*WHAT YOU SHOULD DO*. Produce word for word the lines of the data below running from the one that has "- React (React Hook Form)" to the one that has "Unity + the community", inclusive, and no others.

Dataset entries
************
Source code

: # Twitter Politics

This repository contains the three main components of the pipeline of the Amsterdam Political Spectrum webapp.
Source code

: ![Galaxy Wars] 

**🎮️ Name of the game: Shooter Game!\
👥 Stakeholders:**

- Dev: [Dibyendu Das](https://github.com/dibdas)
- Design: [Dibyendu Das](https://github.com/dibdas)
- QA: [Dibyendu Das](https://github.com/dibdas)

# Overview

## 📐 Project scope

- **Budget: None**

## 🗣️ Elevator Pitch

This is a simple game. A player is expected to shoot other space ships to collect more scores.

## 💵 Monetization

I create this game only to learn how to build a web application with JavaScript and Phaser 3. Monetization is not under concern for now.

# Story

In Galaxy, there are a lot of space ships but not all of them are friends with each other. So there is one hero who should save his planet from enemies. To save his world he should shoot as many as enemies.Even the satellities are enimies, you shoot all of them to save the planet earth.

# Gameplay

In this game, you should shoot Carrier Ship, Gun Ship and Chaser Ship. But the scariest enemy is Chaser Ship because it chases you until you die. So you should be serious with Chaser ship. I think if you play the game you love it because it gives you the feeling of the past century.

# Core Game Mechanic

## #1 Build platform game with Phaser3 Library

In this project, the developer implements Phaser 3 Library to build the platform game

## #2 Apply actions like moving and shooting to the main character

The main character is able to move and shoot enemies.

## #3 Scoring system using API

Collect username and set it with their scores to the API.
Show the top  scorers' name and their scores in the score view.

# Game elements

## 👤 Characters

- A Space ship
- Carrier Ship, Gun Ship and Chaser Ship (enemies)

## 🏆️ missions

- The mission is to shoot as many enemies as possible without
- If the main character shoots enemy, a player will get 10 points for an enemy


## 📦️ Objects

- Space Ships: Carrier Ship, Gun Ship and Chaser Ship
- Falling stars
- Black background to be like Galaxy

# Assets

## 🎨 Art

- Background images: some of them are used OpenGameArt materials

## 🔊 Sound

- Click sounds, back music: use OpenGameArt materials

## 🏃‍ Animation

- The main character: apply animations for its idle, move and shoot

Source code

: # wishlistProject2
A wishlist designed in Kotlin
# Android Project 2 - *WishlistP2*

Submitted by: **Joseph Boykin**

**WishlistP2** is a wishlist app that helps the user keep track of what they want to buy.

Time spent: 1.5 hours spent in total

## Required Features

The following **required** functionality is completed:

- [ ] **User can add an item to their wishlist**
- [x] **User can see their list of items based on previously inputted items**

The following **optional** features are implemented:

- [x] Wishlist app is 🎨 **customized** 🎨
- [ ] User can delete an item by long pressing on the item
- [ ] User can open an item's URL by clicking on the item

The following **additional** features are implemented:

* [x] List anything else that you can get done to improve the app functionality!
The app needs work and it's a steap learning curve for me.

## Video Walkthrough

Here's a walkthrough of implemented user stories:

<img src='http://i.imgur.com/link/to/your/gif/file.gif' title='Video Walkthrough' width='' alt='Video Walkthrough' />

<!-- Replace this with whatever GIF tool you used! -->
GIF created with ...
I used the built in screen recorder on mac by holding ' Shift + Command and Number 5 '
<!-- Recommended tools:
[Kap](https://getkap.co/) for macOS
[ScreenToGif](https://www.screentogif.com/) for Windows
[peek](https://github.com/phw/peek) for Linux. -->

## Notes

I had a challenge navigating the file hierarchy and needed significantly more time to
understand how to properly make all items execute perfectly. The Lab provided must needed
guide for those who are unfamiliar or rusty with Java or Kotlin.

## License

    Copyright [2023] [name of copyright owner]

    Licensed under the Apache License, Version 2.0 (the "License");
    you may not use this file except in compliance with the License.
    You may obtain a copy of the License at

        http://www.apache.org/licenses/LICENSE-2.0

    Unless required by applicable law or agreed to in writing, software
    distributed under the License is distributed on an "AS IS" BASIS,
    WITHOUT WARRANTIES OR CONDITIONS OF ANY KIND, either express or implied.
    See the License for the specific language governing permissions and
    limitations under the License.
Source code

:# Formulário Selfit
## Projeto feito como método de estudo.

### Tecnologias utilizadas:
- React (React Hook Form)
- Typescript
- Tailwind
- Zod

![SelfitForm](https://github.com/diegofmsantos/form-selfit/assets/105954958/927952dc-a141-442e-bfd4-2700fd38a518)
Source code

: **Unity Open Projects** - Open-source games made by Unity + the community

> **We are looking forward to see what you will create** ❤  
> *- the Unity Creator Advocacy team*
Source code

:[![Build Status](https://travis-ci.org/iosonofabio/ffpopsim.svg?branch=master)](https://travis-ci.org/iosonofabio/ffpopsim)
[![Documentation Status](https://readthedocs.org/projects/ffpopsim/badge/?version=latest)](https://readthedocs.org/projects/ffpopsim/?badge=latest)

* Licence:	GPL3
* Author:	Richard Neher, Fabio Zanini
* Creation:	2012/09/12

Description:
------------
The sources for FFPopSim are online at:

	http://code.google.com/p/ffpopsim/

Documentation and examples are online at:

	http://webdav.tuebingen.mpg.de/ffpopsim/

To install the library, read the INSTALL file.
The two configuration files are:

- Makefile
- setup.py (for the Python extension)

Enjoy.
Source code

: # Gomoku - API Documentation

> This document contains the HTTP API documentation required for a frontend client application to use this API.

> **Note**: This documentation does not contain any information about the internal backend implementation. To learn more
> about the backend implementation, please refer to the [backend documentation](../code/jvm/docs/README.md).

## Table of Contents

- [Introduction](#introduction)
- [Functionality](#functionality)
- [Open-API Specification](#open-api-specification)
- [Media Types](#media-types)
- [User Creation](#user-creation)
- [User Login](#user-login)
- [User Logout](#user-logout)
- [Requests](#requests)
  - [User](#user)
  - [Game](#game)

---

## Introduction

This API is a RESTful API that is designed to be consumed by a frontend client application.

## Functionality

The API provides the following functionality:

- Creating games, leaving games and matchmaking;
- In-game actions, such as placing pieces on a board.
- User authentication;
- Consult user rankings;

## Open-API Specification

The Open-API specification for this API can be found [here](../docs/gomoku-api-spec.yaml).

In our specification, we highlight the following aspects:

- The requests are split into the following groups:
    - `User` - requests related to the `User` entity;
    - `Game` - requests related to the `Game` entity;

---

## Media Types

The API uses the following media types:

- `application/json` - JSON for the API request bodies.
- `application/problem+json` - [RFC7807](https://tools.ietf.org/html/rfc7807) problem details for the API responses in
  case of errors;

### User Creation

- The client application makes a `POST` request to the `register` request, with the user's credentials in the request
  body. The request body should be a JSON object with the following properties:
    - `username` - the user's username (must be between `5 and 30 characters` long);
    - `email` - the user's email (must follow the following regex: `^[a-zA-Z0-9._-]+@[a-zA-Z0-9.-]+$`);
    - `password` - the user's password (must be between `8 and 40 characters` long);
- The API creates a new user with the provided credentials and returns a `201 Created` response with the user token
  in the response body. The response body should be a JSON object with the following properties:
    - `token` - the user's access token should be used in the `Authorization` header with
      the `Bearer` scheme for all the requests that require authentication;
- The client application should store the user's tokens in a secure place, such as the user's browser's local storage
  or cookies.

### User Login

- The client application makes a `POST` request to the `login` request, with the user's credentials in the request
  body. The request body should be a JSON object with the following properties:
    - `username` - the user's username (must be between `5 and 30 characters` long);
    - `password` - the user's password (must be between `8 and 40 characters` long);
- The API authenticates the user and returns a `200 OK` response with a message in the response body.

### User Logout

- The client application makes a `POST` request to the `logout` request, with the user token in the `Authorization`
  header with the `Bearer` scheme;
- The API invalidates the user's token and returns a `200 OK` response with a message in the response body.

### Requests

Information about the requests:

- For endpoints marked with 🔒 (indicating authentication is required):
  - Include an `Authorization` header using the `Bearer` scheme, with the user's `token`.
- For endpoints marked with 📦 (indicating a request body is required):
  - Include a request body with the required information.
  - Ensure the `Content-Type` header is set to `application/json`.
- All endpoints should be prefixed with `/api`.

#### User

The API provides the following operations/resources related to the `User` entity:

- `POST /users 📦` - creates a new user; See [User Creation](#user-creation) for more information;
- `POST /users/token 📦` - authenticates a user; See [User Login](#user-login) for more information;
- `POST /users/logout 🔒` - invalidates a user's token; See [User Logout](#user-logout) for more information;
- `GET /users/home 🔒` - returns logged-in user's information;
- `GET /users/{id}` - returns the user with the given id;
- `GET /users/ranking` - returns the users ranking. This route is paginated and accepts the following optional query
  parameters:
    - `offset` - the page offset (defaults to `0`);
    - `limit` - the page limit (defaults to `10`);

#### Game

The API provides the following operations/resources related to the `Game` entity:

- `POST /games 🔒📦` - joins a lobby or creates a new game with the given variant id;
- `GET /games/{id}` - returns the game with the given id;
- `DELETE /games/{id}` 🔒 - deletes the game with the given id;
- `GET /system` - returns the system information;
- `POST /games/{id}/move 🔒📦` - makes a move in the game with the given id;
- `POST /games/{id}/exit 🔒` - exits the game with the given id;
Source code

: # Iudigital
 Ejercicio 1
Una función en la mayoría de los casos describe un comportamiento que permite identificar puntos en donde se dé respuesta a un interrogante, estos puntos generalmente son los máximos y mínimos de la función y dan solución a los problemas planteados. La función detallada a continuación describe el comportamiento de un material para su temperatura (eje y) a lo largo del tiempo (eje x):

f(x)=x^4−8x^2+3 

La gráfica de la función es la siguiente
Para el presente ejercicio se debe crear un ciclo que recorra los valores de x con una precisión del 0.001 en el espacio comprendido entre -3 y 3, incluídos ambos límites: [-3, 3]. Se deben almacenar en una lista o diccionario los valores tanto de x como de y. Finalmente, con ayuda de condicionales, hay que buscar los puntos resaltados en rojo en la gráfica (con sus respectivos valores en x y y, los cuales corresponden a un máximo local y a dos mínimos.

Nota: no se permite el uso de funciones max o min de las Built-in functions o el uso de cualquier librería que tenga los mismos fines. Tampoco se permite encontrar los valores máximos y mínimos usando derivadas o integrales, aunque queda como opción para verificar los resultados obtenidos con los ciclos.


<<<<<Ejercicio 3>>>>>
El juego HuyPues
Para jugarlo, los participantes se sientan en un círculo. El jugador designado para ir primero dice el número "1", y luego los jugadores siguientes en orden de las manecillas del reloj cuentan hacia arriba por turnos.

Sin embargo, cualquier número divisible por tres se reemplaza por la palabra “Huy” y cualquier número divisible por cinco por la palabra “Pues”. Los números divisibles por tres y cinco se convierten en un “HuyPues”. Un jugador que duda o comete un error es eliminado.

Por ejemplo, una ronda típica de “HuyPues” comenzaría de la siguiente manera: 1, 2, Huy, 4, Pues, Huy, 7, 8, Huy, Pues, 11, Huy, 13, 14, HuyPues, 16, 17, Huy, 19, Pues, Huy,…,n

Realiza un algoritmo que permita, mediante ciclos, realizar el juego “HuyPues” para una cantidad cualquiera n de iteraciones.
************
*ANSWER FOR THE TASK*.
- React (React Hook Form)
- Typescript
- Tailwind
- Zod

![SelfitForm](https://github.com/diegofmsantos/form-selfit/assets/105954958/927952dc-a141-442e-bfd4-2700fd38a518)
Source code

: **Unity Open Projects** - Open-source games made by Unity + the community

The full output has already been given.